Directions: From the records below, copy every line that contains the word "this".
== Segment start ==
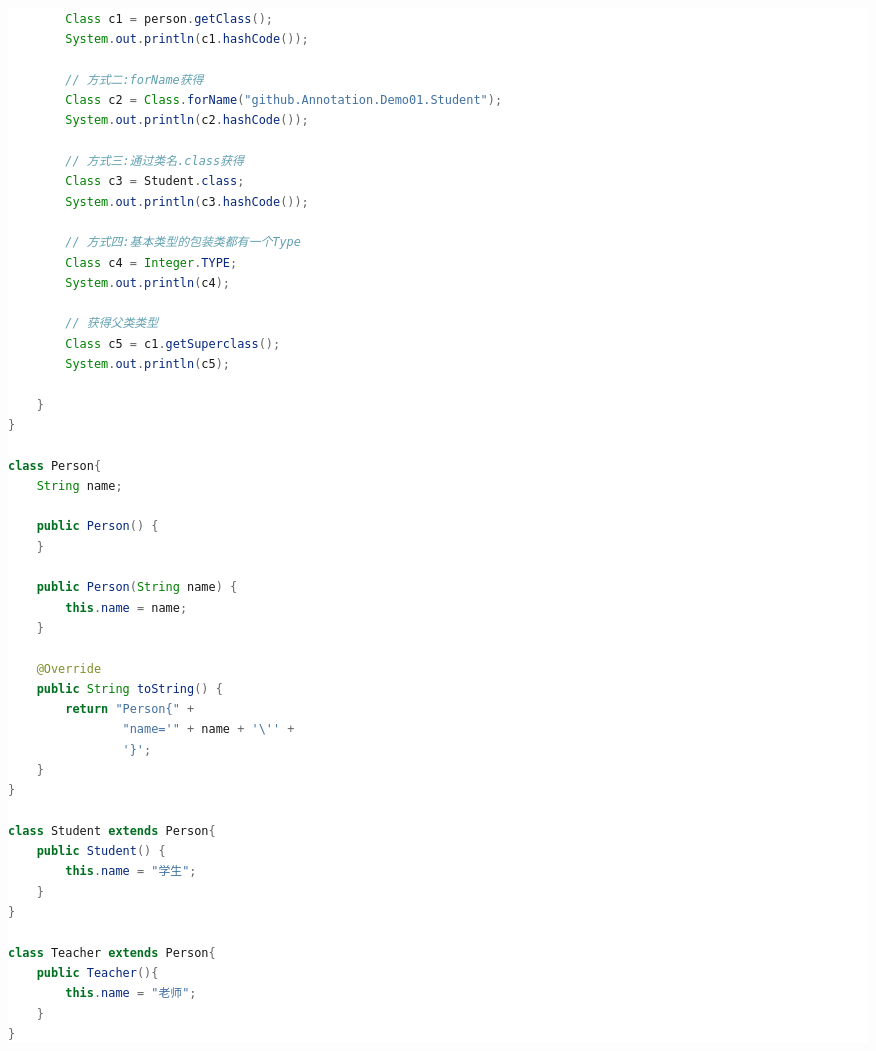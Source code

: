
 ```java
        Class c1 = person.getClass();
        System.out.println(c1.hashCode());

        // 方式二:forName获得
        Class c2 = Class.forName("github.Annotation.Demo01.Student");
        System.out.println(c2.hashCode());

        // 方式三:通过类名.class获得
        Class c3 = Student.class;
        System.out.println(c3.hashCode());

        // 方式四:基本类型的包装类都有一个Type
        Class c4 = Integer.TYPE;
        System.out.println(c4);

        // 获得父类类型
        Class c5 = c1.getSuperclass();
        System.out.println(c5);

    }
}

class Person{
    String name;

    public Person() {
    }

    public Person(String name) {
        this.name = name;
    }

    @Override
    public String toString() {
        return "Person{" +
                "name='" + name + '\'' +
                '}';
    }
}

class Student extends Person{
    public Student() {
        this.name = "学生";
    }
}

class Teacher extends Person{
    public Teacher(){
        this.name = "老师";
    }
}
```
== Segment end ==
Task solution:
        this.name = name;
        this.name = "学生";
        this.name = "老师";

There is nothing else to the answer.